UN DESCONOCIDO MONUMENTO CANGUÉS

  

    Desde la antigüedad el ser humano eleva monumentos para recordar a una persona importante, una fecha relevante o un hecho singular. Los hay de todo tipo: así tenemos las Siete Maravillas (que son catorce, las del mundo antiguo y las del moderno); en un rincón escondido de la Sierra de Guadarrama se levanta un monumento a una espectacular mariposa nocturna descubierta por Graells en el siglo XIX; en una carretera que comunica Madrid con Barcelona se erige otro al  Meridiano de Greenwich (que inspiró el título de la última novela de Lorenzo Silva) ...

 

   Antes de la actual crisis económica, que amenaza con cargarse de un plumazo el estado de bienestar y unos derechos que tardaron siglos en ser conquistados por lo que durante muchos años se llamó la clase obrera, nuestros brillantísimos políticos se lanzaron a una desenfrenada carrera de despilfarro que, entre otras cosas, llenó las rotondas de las carreteras de pastiches de, en la mayoría de los casos, dudoso gusto y elevadísimo precio. Casi todas las capitales de provincia tenían que tener una estatua de Botero, un Centro de Congresos, un Palacio de Deportes y aeropuerto. Así, un famoso preboste de la Costa Levantina decidió hacer un aeropuerto del que apenas despegan aviones y, de paso, encargó, para celebrar tan insigne obra, una colosal estatua de sí mismo, estatua que salió por unos insignificantes 300.000 euros.

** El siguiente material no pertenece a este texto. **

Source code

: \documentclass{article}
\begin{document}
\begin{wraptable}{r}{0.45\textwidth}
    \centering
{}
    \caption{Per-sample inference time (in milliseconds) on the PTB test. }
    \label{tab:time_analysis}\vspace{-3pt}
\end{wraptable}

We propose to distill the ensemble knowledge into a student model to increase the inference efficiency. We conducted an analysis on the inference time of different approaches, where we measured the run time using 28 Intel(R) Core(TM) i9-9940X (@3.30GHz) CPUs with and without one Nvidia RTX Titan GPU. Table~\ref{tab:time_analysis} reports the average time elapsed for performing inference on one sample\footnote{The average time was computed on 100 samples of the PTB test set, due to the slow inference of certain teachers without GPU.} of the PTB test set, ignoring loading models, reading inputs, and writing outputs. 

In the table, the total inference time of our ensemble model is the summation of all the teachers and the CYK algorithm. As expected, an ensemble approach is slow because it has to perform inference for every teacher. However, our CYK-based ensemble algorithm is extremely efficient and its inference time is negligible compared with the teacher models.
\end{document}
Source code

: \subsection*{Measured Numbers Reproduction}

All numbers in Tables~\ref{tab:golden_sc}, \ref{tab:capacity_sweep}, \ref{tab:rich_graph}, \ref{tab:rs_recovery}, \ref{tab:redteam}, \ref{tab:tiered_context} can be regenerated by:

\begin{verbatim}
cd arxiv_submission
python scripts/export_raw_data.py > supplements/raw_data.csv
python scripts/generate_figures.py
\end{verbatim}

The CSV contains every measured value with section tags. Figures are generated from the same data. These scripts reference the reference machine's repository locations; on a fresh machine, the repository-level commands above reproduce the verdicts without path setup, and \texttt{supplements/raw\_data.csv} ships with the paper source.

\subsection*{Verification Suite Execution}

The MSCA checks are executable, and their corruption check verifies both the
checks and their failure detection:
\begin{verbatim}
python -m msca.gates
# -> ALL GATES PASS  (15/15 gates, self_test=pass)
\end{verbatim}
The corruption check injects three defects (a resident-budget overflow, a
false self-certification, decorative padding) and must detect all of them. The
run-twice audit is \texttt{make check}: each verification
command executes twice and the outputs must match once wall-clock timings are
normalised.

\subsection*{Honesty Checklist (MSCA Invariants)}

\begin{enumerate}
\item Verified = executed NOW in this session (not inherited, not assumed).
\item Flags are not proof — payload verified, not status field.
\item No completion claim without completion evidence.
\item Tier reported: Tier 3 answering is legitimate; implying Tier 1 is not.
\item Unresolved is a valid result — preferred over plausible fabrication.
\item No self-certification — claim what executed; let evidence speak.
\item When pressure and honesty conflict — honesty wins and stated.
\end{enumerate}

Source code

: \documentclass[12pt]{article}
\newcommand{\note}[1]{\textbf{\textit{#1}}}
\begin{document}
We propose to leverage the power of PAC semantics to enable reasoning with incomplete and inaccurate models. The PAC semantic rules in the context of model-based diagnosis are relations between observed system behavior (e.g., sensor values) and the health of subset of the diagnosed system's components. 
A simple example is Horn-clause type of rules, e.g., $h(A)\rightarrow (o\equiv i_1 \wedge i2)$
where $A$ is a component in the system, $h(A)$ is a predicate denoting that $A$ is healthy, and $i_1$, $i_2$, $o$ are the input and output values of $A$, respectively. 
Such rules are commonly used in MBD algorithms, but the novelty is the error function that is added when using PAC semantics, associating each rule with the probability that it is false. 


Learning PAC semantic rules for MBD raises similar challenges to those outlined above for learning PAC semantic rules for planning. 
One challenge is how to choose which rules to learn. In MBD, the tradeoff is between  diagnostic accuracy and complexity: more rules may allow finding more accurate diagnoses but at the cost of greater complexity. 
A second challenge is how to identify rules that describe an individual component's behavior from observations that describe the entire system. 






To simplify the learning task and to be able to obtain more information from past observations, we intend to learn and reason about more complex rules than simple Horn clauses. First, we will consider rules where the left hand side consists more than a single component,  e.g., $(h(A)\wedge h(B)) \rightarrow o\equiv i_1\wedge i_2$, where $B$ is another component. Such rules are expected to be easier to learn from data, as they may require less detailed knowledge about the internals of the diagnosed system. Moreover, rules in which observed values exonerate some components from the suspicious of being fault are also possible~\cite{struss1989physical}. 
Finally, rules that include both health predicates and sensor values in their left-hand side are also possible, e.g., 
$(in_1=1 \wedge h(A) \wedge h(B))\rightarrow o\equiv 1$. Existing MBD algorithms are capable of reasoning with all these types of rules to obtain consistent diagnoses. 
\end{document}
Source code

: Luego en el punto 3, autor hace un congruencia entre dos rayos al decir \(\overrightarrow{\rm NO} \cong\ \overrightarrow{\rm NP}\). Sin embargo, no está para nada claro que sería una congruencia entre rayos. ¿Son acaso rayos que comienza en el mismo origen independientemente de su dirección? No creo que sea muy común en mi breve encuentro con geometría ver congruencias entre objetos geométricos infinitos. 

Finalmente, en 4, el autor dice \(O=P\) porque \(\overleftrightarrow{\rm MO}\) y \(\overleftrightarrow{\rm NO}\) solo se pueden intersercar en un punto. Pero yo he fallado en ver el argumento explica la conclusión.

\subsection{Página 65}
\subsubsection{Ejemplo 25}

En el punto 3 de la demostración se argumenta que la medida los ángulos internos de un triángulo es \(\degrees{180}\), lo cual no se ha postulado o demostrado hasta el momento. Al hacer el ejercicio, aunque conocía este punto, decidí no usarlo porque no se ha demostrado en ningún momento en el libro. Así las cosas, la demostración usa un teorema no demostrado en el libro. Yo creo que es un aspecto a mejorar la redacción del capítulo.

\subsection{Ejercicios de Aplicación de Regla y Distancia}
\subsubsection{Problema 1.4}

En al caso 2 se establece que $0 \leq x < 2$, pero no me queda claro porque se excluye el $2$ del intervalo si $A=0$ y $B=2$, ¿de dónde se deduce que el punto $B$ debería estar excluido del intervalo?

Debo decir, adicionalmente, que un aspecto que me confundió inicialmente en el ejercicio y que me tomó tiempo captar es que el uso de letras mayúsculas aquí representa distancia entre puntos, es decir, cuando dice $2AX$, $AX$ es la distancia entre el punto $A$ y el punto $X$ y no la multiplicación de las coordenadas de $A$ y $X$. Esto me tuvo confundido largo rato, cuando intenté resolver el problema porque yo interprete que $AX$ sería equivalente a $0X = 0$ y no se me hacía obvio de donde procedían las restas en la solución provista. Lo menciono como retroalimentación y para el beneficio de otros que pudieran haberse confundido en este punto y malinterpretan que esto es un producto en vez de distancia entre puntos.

   Pues bien, en el pequeño y casi despoblado pueblo cangués de La Artosa, con una vista privilegiada hacia el salvaje valle del Río Cabreiro y frente a los imponentes Peneos de María, se levanta un entramado de madera con un mástil del que cuelga una ajada bandera asturiana. Remata el conjunto una placa grabada con el nombre de una mujer, Adelina Martínez. 

  
   Este desconocido y modesto monumento no es ni más ni menos que un sentido y emotivo homenaje a una mujer que fue "la más grande" y que "brilló más que el Sol". Ejemplos como éste, que se debe al amor de sus familiares más cercanos por una madre ejemplar (que dio a luz y sacó adelante a dieciséis hijos), demuestran que todavía queda algo de bondad en algunos seres humanos. Invito a quien lea estas líneas a visitar La Artosa y a reflexionar al pie del más sencillo y desconocido monumento cangués.


  

domingo, 9 de diciembre de 2012

LA SERONDA




Camino de Sonande a Vallao (Cangas del Narcea)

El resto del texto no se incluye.